Childhood Daemons

The other day I stumbled across the facebook profile of a guy who I used to go to school with. He was an arse back then and a bullie. He was never very intelligent but he was, what girls used to consider, handsome. I never really liked him and he and some others were making my school life hell. I was a misfit in secondary school. My parents could never afford the ‘right’ clothes or send me on trips to America, or Skiing holidays or afford riding lessons. Yes I was bullied in school and I have to say it affected the rest of life quite dramatically. It knocked my confidence wich never recovered from those days.

Anyway so I see this arsehole now lives in Dubai. He has a wife that looks like Barbie and has a house with a swimming pool. They got married on the Seychelles and it looked like an Oscar worthy wedding, if it had been on film. When I saw this I started wondering why is it that always the arseholes land on their feet and have the ‘dreamlife’. Why can he live a dream life and I have to scratch around for every penny in a mediocre job? 

I also saw these comments underneath someone else’s pictures where their mother told them, very publicly that she was proud of them, or that they looked beautiful.

Some people believe that this is not the only live we have been living and that we chose our next lives according to the lessons we still need to learn. So I have chosen this live and my parents even before I was born. What the hell was I thinking? What lessons am I meant to learn, so I don’t have to do this again? 

I had an awful childhood if I may say so, with parents that really didn’t give a shit. Well my dad kind of did as he was always concerned with earning enough money for us. My parents never ever said: I love you, or I am proud of you, or gave us a hug. Even on his death bed when I told my father that I loved him, he could not say it back.                                                                                I go from one shit job to another, never really earning enough money . You could of course say: Life is what I make of it. But why do arseholes always seem to win?
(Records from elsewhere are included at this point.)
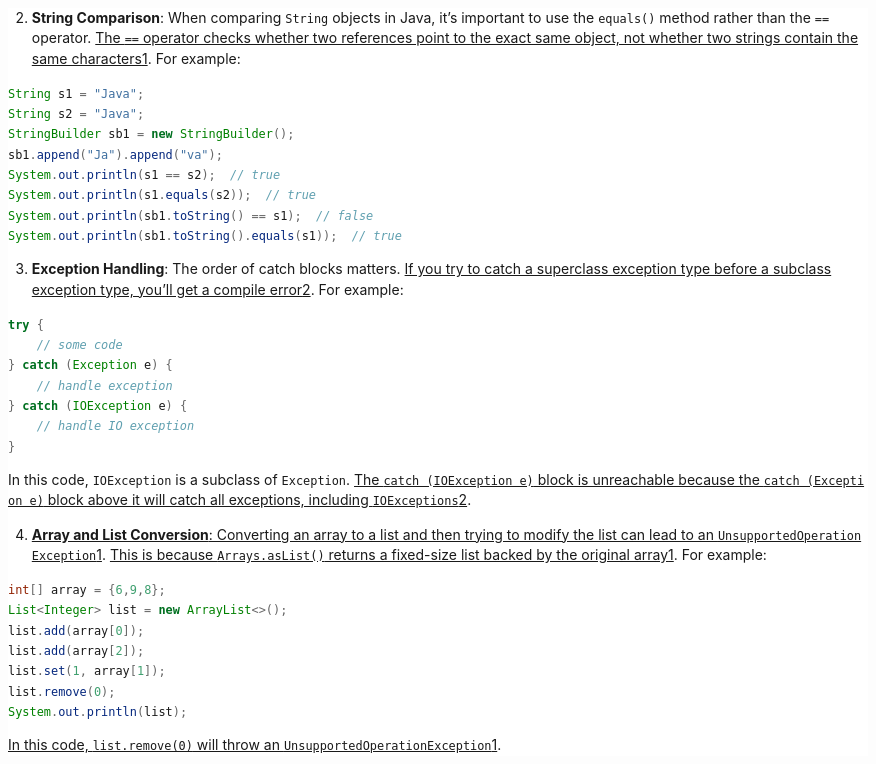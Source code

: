 2. **String Comparison**: When comparing `String` objects in Java, it’s important to use the `equals()` method rather than the `==` operator. [The `==` operator checks whether two references point to the exact same object, not whether two strings contain the same characters](https://www.javatpoint.com/tricky-java-interview-questions)[1](https://www.javatpoint.com/tricky-java-interview-questions). For example:

```java
String s1 = "Java";
String s2 = "Java";
StringBuilder sb1 = new StringBuilder();
sb1.append("Ja").append("va");
System.out.println(s1 == s2);  // true
System.out.println(s1.equals(s2));  // true
System.out.println(sb1.toString() == s1);  // false
System.out.println(sb1.toString().equals(s1));  // true
```

3. **Exception Handling**: The order of catch blocks matters. [If you try to catch a superclass exception type before a subclass exception type, you’ll get a compile error](https://flexiple.com/exception-handling-in-java/interview-questions)[2](https://flexiple.com/exception-handling-in-java/interview-questions). For example:

```java
try {
    // some code
} catch (Exception e) {
    // handle exception
} catch (IOException e) {
    // handle IO exception
}
```

In this code, `IOException` is a subclass of `Exception`. [The `catch (IOException e)` block is unreachable because the `catch (Exception e)` block above it will catch all exceptions, including `IOExceptions`](https://flexiple.com/exception-handling-in-java/interview-questions)[2](https://flexiple.com/exception-handling-in-java/interview-questions).

4. [**Array and List Conversion**: Converting an array to a list and then trying to modify the list can lead to an `UnsupportedOperationException`](https://www.javatpoint.com/tricky-java-interview-questions)[1](https://www.javatpoint.com/tricky-java-interview-questions). [This is because `Arrays.asList()` returns a fixed-size list backed by the original array](https://www.javatpoint.com/tricky-java-interview-questions)[1](https://www.javatpoint.com/tricky-java-interview-questions). For example:

```java
int[] array = {6,9,8};
List<Integer> list = new ArrayList<>();
list.add(array[0]);
list.add(array[2]);
list.set(1, array[1]);
list.remove(0);
System.out.println(list);
```

[In this code, `list.remove(0)` will throw an `UnsupportedOperationException`](https://www.javatpoint.com/tricky-java-interview-questions)[1](https://www.javatpoint.com/tricky-java-interview-questions).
 I am feeling hard done by at the moment as you might get from this blog. What am I meant to learn in this lifetime? And why can’t I be successful with something? Why am I always the underdog? Maybe you know the answer to some of my questions.

5 thoughts on “Childhood Daemons

  1. I don’t know you that well, but these are my answers. What am I meant to learn in this lifetime? Nothing to learn only to remember.
    And why can’t I be successful with something? All you have to do is put the time and you will be successful.
    Why am I always the underdog? Because of your childhood. Heal the inner child.

    Liked by 1 person

  2. Britta, the world is full of arseholes who continue to be arseholes with lovely lives, Barbie Doll wives and so on because the world is predisposed to allow arseholes to prevail. Well, that’s one way of looking at it. I don’t. I could never abide arseholes nor bullies and, though of slight build, never let one get the better of me. I can’t answer your questions and I certainly would never offer those bland and meaningless admonishments that suggest things will be alright in the end. I wouldn’t let your man in Dubai get you down but, if it’s any consolation, he probably has tax problems, untrustworthy clients, a wayward wife and a severe prostate problem. Concentrate on yourself. You have interests and a keen eye for observation.